> _Work item_: Within the listing below, how many lines hold the string "packages"? Only the number is wanted.

> _Given records_:
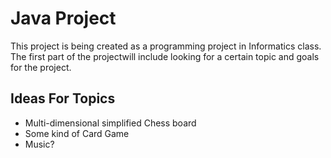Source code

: # Java Project
This project is being created as a programming project in Informatics class.
The first part of the projectwill include looking for a certain topic and goals for the project.
## Ideas For Topics
- Multi-dimensional simplified Chess board
- Some kind of Card Game
- Music?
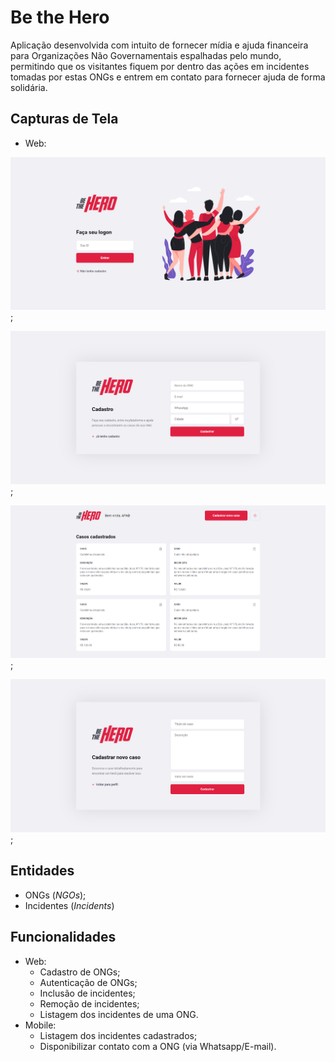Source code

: # Be the Hero

Aplicação desenvolvida com intuito de fornecer mídia e ajuda financeira para Organizações Não Governamentais espalhadas pelo mundo, permitindo que os visitantes fiquem por dentro das ações em incidentes tomadas por estas ONGs e entrem em contato para fornecer ajuda de forma solidária.

## Capturas de Tela

- Web:

![Página de autenticação](./web/screenshots/LogOn.png);

![Página de cadastro](./web/screenshots/Register.png);

![Página de perfil](./web/screenshots/Profile.png);

![Página de inclusão de novos incidentes](./web/screenshots/NewIncident.png);

## Entidades

- ONGs (_NGOs_);
- Incidentes (_Incidents_)

## Funcionalidades

- Web:
  - Cadastro de ONGs;
  - Autenticação de ONGs;
  - Inclusão de incidentes;
  - Remoção de incidentes;
  - Listagem dos incidentes de uma ONG.
- Mobile:
  - Listagem dos incidentes cadastrados;
  - Disponibilizar contato com a ONG (via Whatsapp/E-mail).
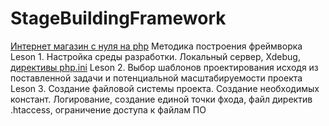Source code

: # StageBuildingFramework
<a href="https://www.youtube.com/playlist?list=PLfWxkvC096mJzCJr7yQHCBM7IsM-pniPD">Интернет магазин с нуля на php</a>
Методика построения фреймворка
Leson 1. Настройка среды разработки. Локальный сервер, Xdebug, <a href = "https://www.php.net/manual/ru/ini.list.php">директивы php.ini</a>
Leson 2. Выбор шаблонов проектирования исходя из поставленной задачи и потенциальной масштабируемости проекта
Leson 3. Создание файловой системы проекта. Создание необходимых констант. Логирование, создание единой точки фхода, файл директив .htaccess, ограничение доступа к файлам ПО
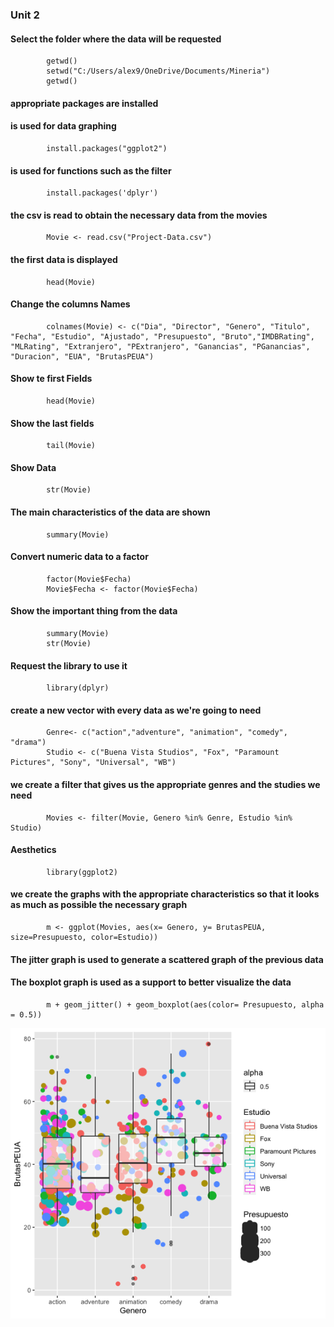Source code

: ### Unit 2
#### Select the folder where the data will be requested
            getwd()
            setwd("C:/Users/alex9/OneDrive/Documents/Mineria")
            getwd()
#### appropriate packages are installed
#### is used for data graphing
            install.packages("ggplot2")
#### is used for functions such as the filter
            install.packages('dplyr')
#### the csv is read to obtain the necessary data from the movies
            Movie <- read.csv("Project-Data.csv")
#### the first data is displayed
            head(Movie)
#### Change the columns Names
            colnames(Movie) <- c("Dia", "Director", "Genero", "Titulo", "Fecha", "Estudio", "Ajustado", "Presupuesto", "Bruto","IMDBRating",  "MLRating", "Extranjero", "PExtranjero", "Ganancias", "PGanancias",  "Duracion", "EUA", "BrutasPEUA")
#### Show te first Fields
            head(Movie)						
#### Show the last fields			
            tail(Movie)
#### Show Data
            str(Movie)
#### The main characteristics of the data are shown
            summary(Movie)

#### Convert numeric data to a factor
            factor(Movie$Fecha)
            Movie$Fecha <- factor(Movie$Fecha)
#### Show the important thing from the data
            summary(Movie)
            str(Movie)
#### Request the library to use it
            library(dplyr)
#### create a new vector with every data as we're going to need
            Genre<- c("action","adventure", "animation", "comedy", "drama")
            Studio <- c("Buena Vista Studios", "Fox", "Paramount Pictures", "Sony", "Universal", "WB")
#### we create a filter that gives us the appropriate genres and the studies we need
            Movies <- filter(Movie, Genero %in% Genre, Estudio %in% Studio)


#### Aesthetics
            library(ggplot2)
#### we create the graphs with the appropriate characteristics so that it looks as much as possible the necessary graph
            m <- ggplot(Movies, aes(x= Genero, y= BrutasPEUA, size=Presupuesto, color=Estudio))
#### The jitter graph is used to generate a scattered graph of the previous data
#### The boxplot graph is used as a support to better visualize the data
            m + geom_jitter() + geom_boxplot(aes(color= Presupuesto, alpha = 0.5))

![alt text](https://github.com/serchnm/MineriaDeDatos/blob/Unidad2/Unidad2/Evaluacion/EvaluacionU2/Plot.png)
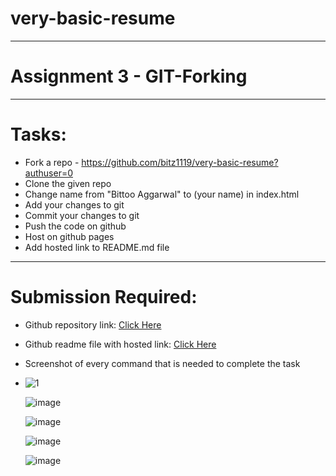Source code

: # very-basic-resume
---
# Assignment 3 - GIT-Forking
---
# Tasks:
- Fork a repo - https://github.com/bitz1119/very-basic-resume?authuser=0
- Clone the given repo
- Change name from "Bittoo Aggarwal" to (your name) in index.html
- Add your changes to git
- Commit your changes to git
- Push the code on github
- Host on github pages
- Add hosted link to README.md file
---
# Submission Required:
- Github repository link: [Click Here](https://github.com/Abhishek-Sharma-007/very-basic-resume)
- Github readme file with hosted link: [Click Here](https://abhishek-sharma-007.github.io/very-basic-resume/)
- Screenshot of every command that is needed to complete the task
- 
  ![1](https://github.com/Abhishek-Sharma-007/very-basic-resume/assets/84591804/646513e2-1256-4610-98d8-7cd6cd74ddef)
  
  ![image](https://github.com/Abhishek-Sharma-007/very-basic-resume/assets/84591804/1770185e-ffb5-4f7d-b6b9-270dd7074c69)
    
  ![image](https://github.com/Abhishek-Sharma-007/very-basic-resume/assets/84591804/5f661bf4-8b67-4c44-a436-f7f41b0ef6df)
  
  ![image](https://github.com/Abhishek-Sharma-007/very-basic-resume/assets/84591804/3439b71f-2c6d-4f3b-939a-215bff8c51b0)

  ![image](https://github.com/Abhishek-Sharma-007/very-basic-resume/assets/84591804/aecadbfc-5523-45b3-8fa9-26ffc8dd46d9)

  




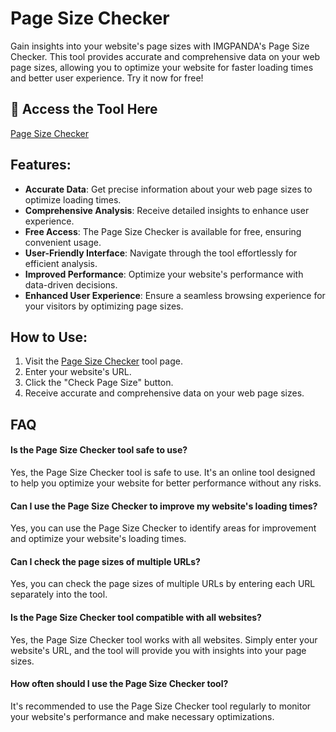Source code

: # Page Size Checker

Gain insights into your website's page sizes with IMGPANDA's Page Size Checker. This tool provides accurate and comprehensive data on your web page sizes, allowing you to optimize your website for faster loading times and better user experience. Try it now for free!

## 🔗 Access the Tool Here
[Page Size Checker](https://imgpanda.com/page-size-checker/)

## Features:

- **Accurate Data**: Get precise information about your web page sizes to optimize loading times.
- **Comprehensive Analysis**: Receive detailed insights to enhance user experience.
- **Free Access**: The Page Size Checker is available for free, ensuring convenient usage.
- **User-Friendly Interface**: Navigate through the tool effortlessly for efficient analysis.
- **Improved Performance**: Optimize your website's performance with data-driven decisions.
- **Enhanced User Experience**: Ensure a seamless browsing experience for your visitors by optimizing page sizes.

## How to Use:

1. Visit the [Page Size Checker](https://imgpanda.com/page-size-checker/) tool page.
2. Enter your website's URL.
3. Click the "Check Page Size" button.
4. Receive accurate and comprehensive data on your web page sizes.

## FAQ

#### Is the Page Size Checker tool safe to use?

Yes, the Page Size Checker tool is safe to use. It's an online tool designed to help you optimize your website for better performance without any risks.

#### Can I use the Page Size Checker to improve my website's loading times?

Yes, you can use the Page Size Checker to identify areas for improvement and optimize your website's loading times.

#### Can I check the page sizes of multiple URLs?

Yes, you can check the page sizes of multiple URLs by entering each URL separately into the tool.

#### Is the Page Size Checker tool compatible with all websites?

Yes, the Page Size Checker tool works with all websites. Simply enter your website's URL, and the tool will provide you with insights into your page sizes.

#### How often should I use the Page Size Checker tool?

It's recommended to use the Page Size Checker tool regularly to monitor your website's performance and make necessary optimizations.
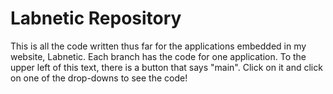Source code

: # Labnetic Repository
This is all the code written thus far for the applications embedded in my website, Labnetic. Each branch has the code for one application. To the upper left of this text, there is a button that says "main". Click on it and click on one of the drop-downs to see the code!
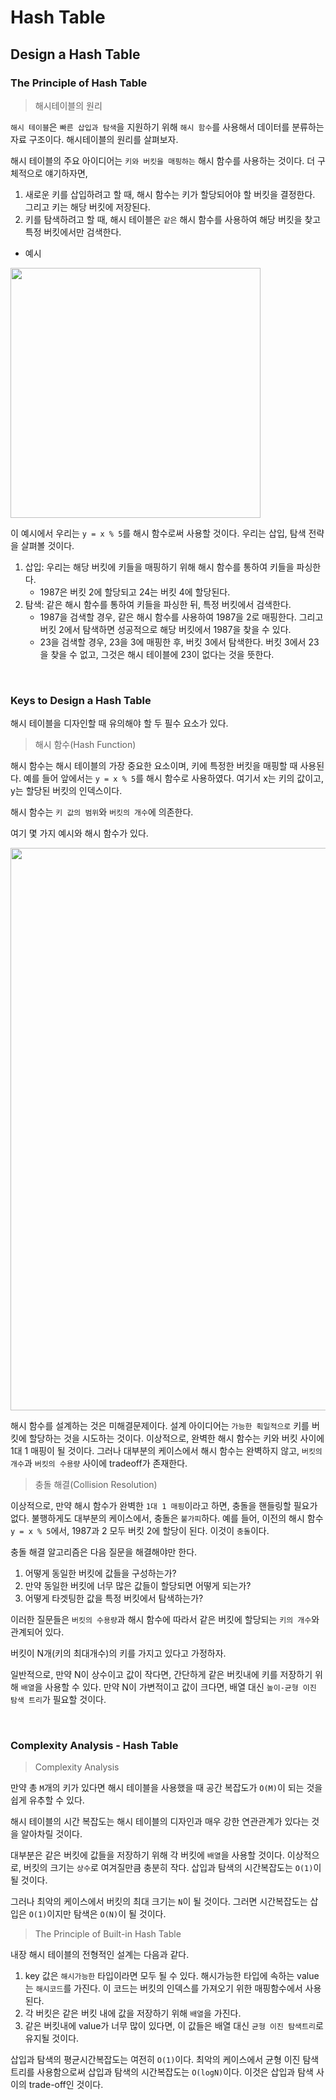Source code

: # Hash Table

## Design a Hash Table

### The Principle of Hash Table

> 해시테이블의 원리

`해시 테이블`은 `빠른 삽입과 탐색`을 지원하기 위해 `해시 함수`를 사용해서 데이터를 분류하는 자료 구조이다. 해시테이블의 원리를 살펴보자.

해시 테이블의 주요 아이디어는 `키와 버킷을 매핑하는` 해시 함수를 사용하는 것이다. 더 구체적으로 얘기하자면,

1. 새로운 키를 삽입하려고 할 때, 해시 함수는 키가 할당되어야 할 버킷을 결정한다. 그리고 키는 해당 버킷에 저장된다.
2. 키를 탐색하려고 할 때, 해시 테이블은 `같은` 해시 함수를 사용하여 해당 버킷을 찾고 특정 버킷에서만 검색한다.

* 예시

<img src="https://s3-lc-upload.s3.amazonaws.com/uploads/2018/02/20/screen-shot-2018-02-19-at-183537.png" width="400px"/>

이 예시에서 우리는 `y = x % 5`를 해시 함수로써 사용할 것이다. 우리는 삽입, 탐색 전략을 살펴볼 것이다.

1. 삽입: 우리는 해당 버킷에 키들을 매핑하기 위해 해시 함수를 통하여 키들을 파싱한다.
    * 1987은 버킷 2에 할당되고 24는 버킷 4에 할당된다.
2. 탐색: 같은 해시 함수를 통하여 키들을 파싱한 뒤, 특정 버킷에서 검색한다.
    * 1987을 검색할 경우, 같은 해시 함수를 사용하여 1987을 2로 매핑한다. 그리고 버킷 2에서 탐색하면 성공적으로 해당 버킷에서 1987을 찾을 수 있다.
    * 23을 검색할 경우, 23을 3에 매핑한 후, 버킷 3에서 탐색한다. 버킷 3에서 23을 찾을 수 없고, 그것은 해시 테이블에 23이 없다는 것을 뜻한다.

<br>

### Keys to Design a Hash Table

해시 테이블을 디자인할 때 유의해야 할 두 필수 요소가 있다.

> 해시 함수(Hash Function)

해시 함수는 해시 테이블의 가장 중요한 요소이며, 키에 특정한 버킷을 매핑할 때 사용된다. 예를 들어 앞에서는 `y = x % 5`를 해시 함수로 사용하였다. 여기서 x는 키의 값이고, y는 할당된 버킷의
인덱스이다.

해시 함수는 `키 값의 범위`와 `버킷의 개수`에 의존한다.

여기 몇 가지 예시와 해시 함수가 있다.

<img src="https://s3-lc-upload.s3.amazonaws.com/uploads/2018/05/04/screen-shot-2018-05-04-at-145454.png" width="900px">

해시 함수를 설계하는 것은 미해결문제이다. 설계 아이디어는 `가능한 획일적으로` 키를 버킷에 할당하는 것을 시도하는 것이다. 이상적으로, 완벽한 해시 함수는 키와 버킷 사이에 1대 1 매핑이 될 것이다. 그러나
대부분의 케이스에서 해시 함수는 완벽하지 않고, `버킷의 개수`과 `버킷의 수용량` 사이에 tradeoff가 존재한다.

> 충돌 해결(Collision Resolution)

이상적으로, 만약 해시 함수가 완벽한 `1대 1 매핑`이라고 하면, 충돌을 핸들링할 필요가 없다. 불행하게도 대부분의 케이스에서, 충돌은 `불가피`하다. 예를 들어, 이전의 해시 함수 `y = x % 5`에서,
1987과 2 모두 버킷 2에 할당이 된다. 이것이 `충돌`이다.

충돌 해결 알고리즘은 다음 질문을 해결해야만 한다.

1. 어떻게 동일한 버킷에 값들을 구성하는가?
2. 만약 동일한 버킷에 너무 많은 값들이 할당되면 어떻게 되는가?
3. 어떻게 타겟팅한 값을 특정 버킷에서 탐색하는가?

이러한 질문들은 `버킷의 수용량`과 해시 함수에 따라서 같은 버킷에 할당되는 `키의 개수`와 관계되어 있다.

버킷이 N개(키의 최대개수)의 키를 가지고 있다고 가정하자.

일반적으로, 만약 N이 상수이고 값이 작다면, 간단하게 같은 버킷내에 키를 저장하기 위해 `배열`을 사용할 수 있다. 만약 N이 가변적이고 값이 크다면, 배열 대신 `높이-균형 이진 탐색 트리`가 필요할 것이다.

<br>

### Complexity Analysis - Hash Table

> Complexity Analysis

만약 총 `M`개의 키가 있다면 해시 테이블을 사용했을 때 공간 복잡도가 `O(M)`이 되는 것을 쉽게 유추할 수 있다.

해시 테이블의 시간 복잡도는 해시 테이블의 디자인과 매우 강한 연관관계가 있다는 것을 알아차릴 것이다.

대부분은 같은 버킷에 값들을 저장하기 위해 각 버킷에 `배열`을 사용할 것이다. 이상적으로, 버킷의 크기는 `상수`로 여겨질만큼 충분히 작다. 삽입과 탐색의 시간복잡도는 `O(1)`이 될 것이다.

그러나 최악의 케이스에서 버킷의 최대 크기는 `N`이 될 것이다. 그러면 시간복잡도는 삽입은 `O(1)`이지만 탐색은 `O(N)`이 될 것이다.

> The Principle of Built-in Hash Table

내장 해시 테이블의 전형적인 설계는 다음과 같다.

1. key 값은 `해시가능한` 타입이라면 모두 될 수 있다. 해시가능한 타입에 속하는 value는 `해시코드`를 가진다. 이 코드는 버킷의 인덱스를 가져오기 위한 매핑함수에서 사용된다.
2. 각 버킷은 같은 버킷 내에 값을 저장하기 위해 `배열`을 가진다.
3. 같은 버킷내에 value가 너무 많이 있다면, 이 값들은 배열 대신 `균형 이진 탐색트리`로 유지될 것이다.

삽입과 탐색의 평균시간복잡도는 여전히 `O(1)`이다. 최악의 케이스에서 균형 이진 탐색 트리를 사용함으로써 삽입과 탐색의 시간복잡도는 `O(logN)`이다. 이것은 삽입과 탐색 사이의 trade-off인 것이다.

<br>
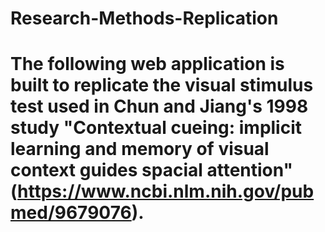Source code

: # Research-Methods-Replication
# The following web application is built to replicate the visual stimulus test used in Chun and Jiang's 1998 study "Contextual cueing: implicit learning and memory of visual context guides spacial attention" (https://www.ncbi.nlm.nih.gov/pubmed/9679076).
#
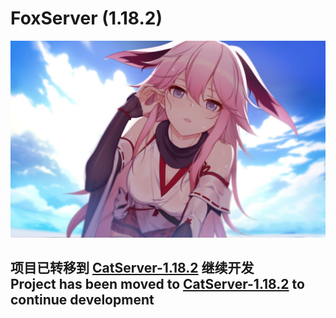 # FoxServer (1.18.2)

![](pic.jpg)

## 项目已转移到 [CatServer-1.18.2](https://github.com/Luohuayu/CatServer/tree/1.18.2) 继续开发 <br> Project has been moved to [CatServer-1.18.2](https://github.com/Luohuayu/CatServer/tree/1.18.2) to continue development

> _Problem solution_: 3